I was raised in a quasi-religious household. I say ‘quasi-religious’ because religion wasn’t really a topic of discussion at home, but my sister and I attended a Church of England school and the Salvation Army Sunday school.

English society is quite secular for the most part. We have a lot of churches, and we celebrate Easter and Christmas as public holidays, but in everyday life, religion isn’t a major influence. This is a stark contrast to America where, despite having an officially secular government, religion seems to be more in-your-face.

As a child, I took my religious belief very seriously. At Sunday school, we did Bible studies, and I asked a lot of questions. I was eager to learn more. My sister and I even went on to become Junior Soldiers, which is a formal dedication to the church and Christian life.

I stopped attending Sunday school when we moved to a new town when I was nine, but I continued to believe and study the Bible: one of my prized possessions was a small brown New Testament with gilded page edges, given to me by my grandmother.

Science education in the UK is generally pretty good, and so I was living in a culture where scientific ideas such as the Big Bang and evolution are accepted as fact. In my mind, this didn’t conflict with my religious views, because the Genesis account was treated as an allegory. I didn’t even consider the idea that the Genesis account was literal until the Jehovah’s Witnesses started visiting us.

Jehovah’s Witnesses are Old Earth Creationists, which means that they say that the Genesis 1 account of creation is literal, but they have to warp it to such a degree that it means something completely different. The goal is to make the Bible appear to conform to modern science. For instance, they explained to me that when Genesis 1:16 talks about God creating the Sun on the fourth day, what it really meant was that the early Earth’s atmosphere was full of dense clouds and that on the fourth day it had cleared enough for the sunlight to be visible for the first time.

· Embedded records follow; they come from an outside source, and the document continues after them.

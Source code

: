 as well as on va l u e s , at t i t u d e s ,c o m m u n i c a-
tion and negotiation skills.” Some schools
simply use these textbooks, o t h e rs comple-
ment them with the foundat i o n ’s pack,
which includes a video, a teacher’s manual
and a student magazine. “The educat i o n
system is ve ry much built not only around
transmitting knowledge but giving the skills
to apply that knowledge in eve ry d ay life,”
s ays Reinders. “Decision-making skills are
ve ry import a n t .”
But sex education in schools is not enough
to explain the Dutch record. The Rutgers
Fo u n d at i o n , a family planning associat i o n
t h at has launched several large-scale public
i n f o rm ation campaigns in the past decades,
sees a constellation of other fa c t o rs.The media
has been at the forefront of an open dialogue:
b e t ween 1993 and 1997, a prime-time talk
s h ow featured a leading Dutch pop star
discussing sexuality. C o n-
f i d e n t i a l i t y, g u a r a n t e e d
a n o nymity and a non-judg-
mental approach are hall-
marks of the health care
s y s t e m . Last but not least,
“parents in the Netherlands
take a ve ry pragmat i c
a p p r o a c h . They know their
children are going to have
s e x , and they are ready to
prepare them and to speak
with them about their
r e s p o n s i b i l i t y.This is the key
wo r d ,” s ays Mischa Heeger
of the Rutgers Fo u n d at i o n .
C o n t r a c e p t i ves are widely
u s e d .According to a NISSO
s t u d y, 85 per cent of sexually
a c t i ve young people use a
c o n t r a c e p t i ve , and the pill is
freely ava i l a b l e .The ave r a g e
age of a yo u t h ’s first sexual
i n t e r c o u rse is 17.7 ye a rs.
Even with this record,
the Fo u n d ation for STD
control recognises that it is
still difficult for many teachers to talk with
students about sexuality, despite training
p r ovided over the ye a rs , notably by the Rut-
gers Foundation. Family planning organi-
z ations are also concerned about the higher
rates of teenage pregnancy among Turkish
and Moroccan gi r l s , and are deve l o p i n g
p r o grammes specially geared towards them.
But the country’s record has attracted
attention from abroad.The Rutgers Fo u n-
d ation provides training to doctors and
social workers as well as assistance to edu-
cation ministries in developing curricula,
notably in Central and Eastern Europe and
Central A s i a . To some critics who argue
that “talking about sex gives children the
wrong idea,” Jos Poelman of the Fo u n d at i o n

Ironically, studying the Bible with the Jehovah’s Witnesses only served to make me question it more. By my early teens, I had lost biggest part of my belief in Christianity, and religion didn’t really feel like a big part of my life anymore. I still spoke with the Jehovah’s Witnesses, because I found the subject interesting.

In my mid-teens, I converted Wicca and explored my own beliefs more freely. The neopagan community, despite the fact I no longer share their beliefs, at least foster an environment where people can think for themselves. I was able to explore my views on morality, nurture my love of nature, and my concept of a god became steadily more diluted, moving from a personal deity to pantheism to deism.

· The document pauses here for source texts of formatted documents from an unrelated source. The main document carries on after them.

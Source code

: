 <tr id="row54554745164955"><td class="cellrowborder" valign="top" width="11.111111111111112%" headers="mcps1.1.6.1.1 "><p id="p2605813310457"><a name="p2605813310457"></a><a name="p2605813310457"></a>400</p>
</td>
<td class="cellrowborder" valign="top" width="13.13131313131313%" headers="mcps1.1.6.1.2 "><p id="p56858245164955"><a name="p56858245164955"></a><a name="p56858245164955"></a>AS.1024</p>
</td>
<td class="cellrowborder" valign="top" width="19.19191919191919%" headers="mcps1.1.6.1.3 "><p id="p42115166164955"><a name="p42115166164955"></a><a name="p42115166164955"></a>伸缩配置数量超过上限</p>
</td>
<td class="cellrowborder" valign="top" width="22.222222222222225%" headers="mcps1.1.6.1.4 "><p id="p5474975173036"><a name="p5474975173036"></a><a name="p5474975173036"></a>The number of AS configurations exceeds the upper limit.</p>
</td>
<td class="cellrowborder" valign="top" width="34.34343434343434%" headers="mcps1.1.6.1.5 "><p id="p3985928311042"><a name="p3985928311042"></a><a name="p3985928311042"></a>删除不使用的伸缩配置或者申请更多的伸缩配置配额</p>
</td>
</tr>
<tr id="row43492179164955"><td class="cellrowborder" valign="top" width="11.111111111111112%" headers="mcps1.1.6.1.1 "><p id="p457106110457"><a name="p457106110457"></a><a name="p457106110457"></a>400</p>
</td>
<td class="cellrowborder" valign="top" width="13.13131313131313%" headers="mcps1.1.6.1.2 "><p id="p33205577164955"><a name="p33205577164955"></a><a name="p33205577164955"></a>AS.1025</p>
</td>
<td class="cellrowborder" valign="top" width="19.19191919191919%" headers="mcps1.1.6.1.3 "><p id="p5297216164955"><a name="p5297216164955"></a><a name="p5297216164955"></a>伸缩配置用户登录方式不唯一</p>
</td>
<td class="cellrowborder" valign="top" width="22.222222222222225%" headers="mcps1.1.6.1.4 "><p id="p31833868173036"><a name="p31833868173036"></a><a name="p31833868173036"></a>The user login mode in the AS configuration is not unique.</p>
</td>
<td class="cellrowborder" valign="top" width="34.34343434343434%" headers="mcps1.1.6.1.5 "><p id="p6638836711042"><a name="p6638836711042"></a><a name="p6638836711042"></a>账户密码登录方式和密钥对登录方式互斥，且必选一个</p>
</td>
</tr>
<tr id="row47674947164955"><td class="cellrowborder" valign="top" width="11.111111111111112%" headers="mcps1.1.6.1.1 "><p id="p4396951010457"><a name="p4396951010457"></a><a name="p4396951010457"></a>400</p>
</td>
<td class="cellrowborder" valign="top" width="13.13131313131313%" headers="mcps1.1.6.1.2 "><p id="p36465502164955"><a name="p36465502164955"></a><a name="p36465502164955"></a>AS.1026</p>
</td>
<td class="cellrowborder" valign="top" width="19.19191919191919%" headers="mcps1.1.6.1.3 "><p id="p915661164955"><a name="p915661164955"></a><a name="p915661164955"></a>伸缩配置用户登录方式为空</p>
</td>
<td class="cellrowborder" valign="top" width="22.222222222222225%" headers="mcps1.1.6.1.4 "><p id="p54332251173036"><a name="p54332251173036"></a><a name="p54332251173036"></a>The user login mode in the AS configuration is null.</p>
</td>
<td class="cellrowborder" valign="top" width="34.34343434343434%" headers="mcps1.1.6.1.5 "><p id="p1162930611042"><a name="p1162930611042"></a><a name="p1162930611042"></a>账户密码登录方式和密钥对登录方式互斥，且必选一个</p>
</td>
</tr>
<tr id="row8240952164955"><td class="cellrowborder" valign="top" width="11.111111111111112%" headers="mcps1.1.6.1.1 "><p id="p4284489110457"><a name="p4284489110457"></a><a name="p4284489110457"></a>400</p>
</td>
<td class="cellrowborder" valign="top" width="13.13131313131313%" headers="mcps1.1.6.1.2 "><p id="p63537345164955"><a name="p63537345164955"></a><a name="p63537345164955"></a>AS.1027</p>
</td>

In my early 20s, though I still held vague pagan beliefs, I was no longer practising, except for celebrating some of the festivals. For a while, I didn’t really think about my beliefs at all.

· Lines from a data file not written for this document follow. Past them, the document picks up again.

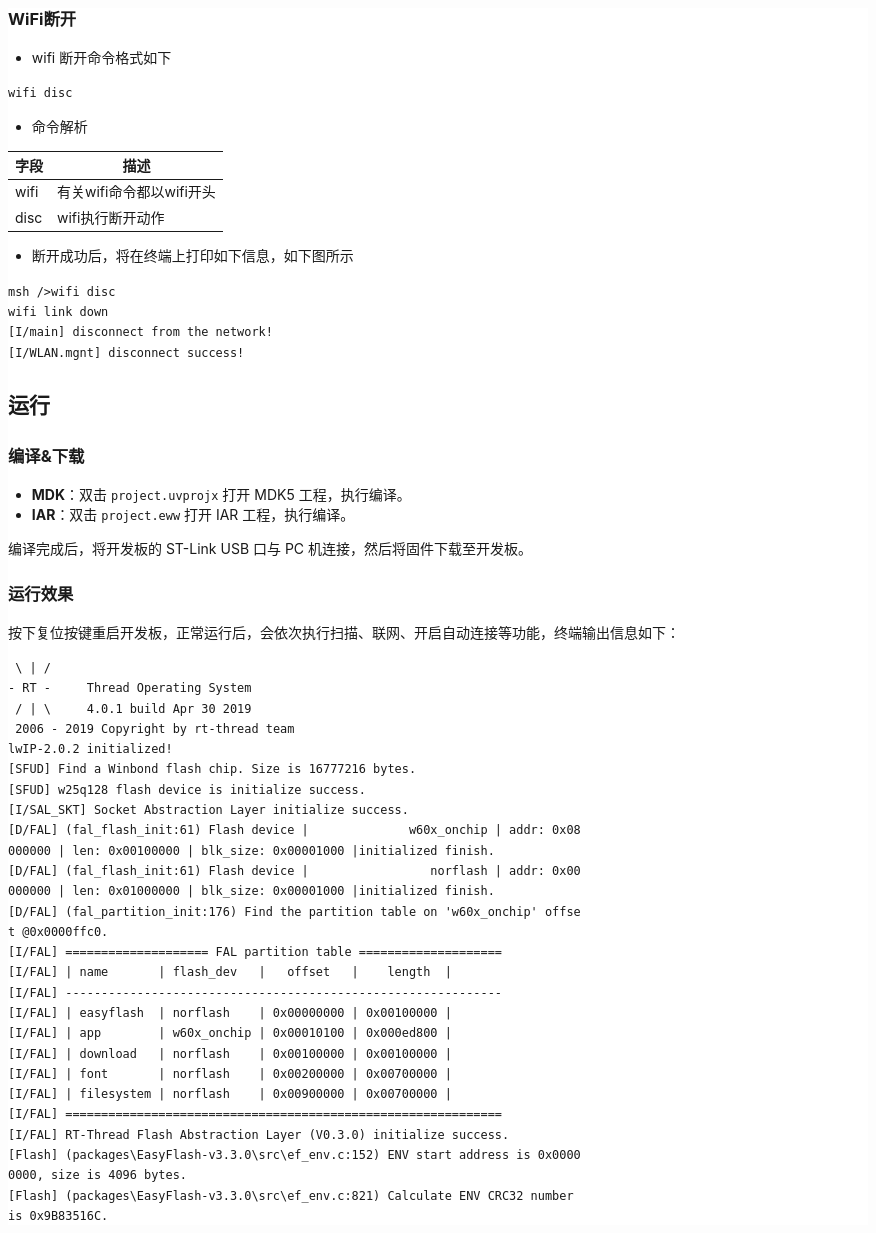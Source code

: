 ### WiFi断开

- wifi 断开命令格式如下

```shell
wifi disc
```

- 命令解析

| 字段      | 描述                               |
| --------- | ---------------------------------- |
| wifi      | 有关wifi命令都以wifi开头          |
| disc      | wifi执行断开动作                  |

- 断开成功后，将在终端上打印如下信息，如下图所示

```
msh />wifi disc
wifi link down
[I/main] disconnect from the network!
[I/WLAN.mgnt] disconnect success!
```

## 运行

### 编译&下载

- **MDK**：双击 `project.uvprojx` 打开 MDK5 工程，执行编译。
- **IAR**：双击 `project.eww` 打开 IAR 工程，执行编译。

编译完成后，将开发板的 ST-Link USB 口与 PC 机连接，然后将固件下载至开发板。

### 运行效果

按下复位按键重启开发板，正常运行后，会依次执行扫描、联网、开启自动连接等功能，终端输出信息如下：

```shell
 \ | /                                                                          
- RT -     Thread Operating System                                              
 / | \     4.0.1 build Apr 30 2019                                              
 2006 - 2019 Copyright by rt-thread team                                      
lwIP-2.0.2 initialized!                                                         
[SFUD] Find a Winbond flash chip. Size is 16777216 bytes.                       
[SFUD] w25q128 flash device is initialize success.                              
[I/SAL_SKT] Socket Abstraction Layer initialize success.                        
[D/FAL] (fal_flash_init:61) Flash device |              w60x_onchip | addr: 0x08
000000 | len: 0x00100000 | blk_size: 0x00001000 |initialized finish.            
[D/FAL] (fal_flash_init:61) Flash device |                 norflash | addr: 0x00
000000 | len: 0x01000000 | blk_size: 0x00001000 |initialized finish.            
[D/FAL] (fal_partition_init:176) Find the partition table on 'w60x_onchip' offse
t @0x0000ffc0.                                                                  
[I/FAL] ==================== FAL partition table ====================           
[I/FAL] | name       | flash_dev   |   offset   |    length  |                  
[I/FAL] -------------------------------------------------------------           
[I/FAL] | easyflash  | norflash    | 0x00000000 | 0x00100000 |                  
[I/FAL] | app        | w60x_onchip | 0x00010100 | 0x000ed800 |                  
[I/FAL] | download   | norflash    | 0x00100000 | 0x00100000 |                  
[I/FAL] | font       | norflash    | 0x00200000 | 0x00700000 |                  
[I/FAL] | filesystem | norflash    | 0x00900000 | 0x00700000 |                  
[I/FAL] =============================================================           
[I/FAL] RT-Thread Flash Abstraction Layer (V0.3.0) initialize success.          
[Flash] (packages\EasyFlash-v3.3.0\src\ef_env.c:152) ENV start address is 0x0000
0000, size is 4096 bytes.                                                       
[Flash] (packages\EasyFlash-v3.3.0\src\ef_env.c:821) Calculate ENV CRC32 number 
is 0x9B83516C.                                                                  
```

By my mid-20s, I was struggling to rationalise my beliefs. In every other aspect of my life, I was trying to assess things rationally, but when it came to my religious beliefs, I was accepting things for which I had no evidence and coming up with elaborate explanations of how things might work.

I began to wonder whether or not the things I believed were really what I believed or whether they were just what I wanted to believe. After a lot of introspection, I concluded that the latter was true. With this realisation, all of the rationalisations fell away like a ton of bricks. At that moment, I felt a huge weight off my shoulders. I was an atheist.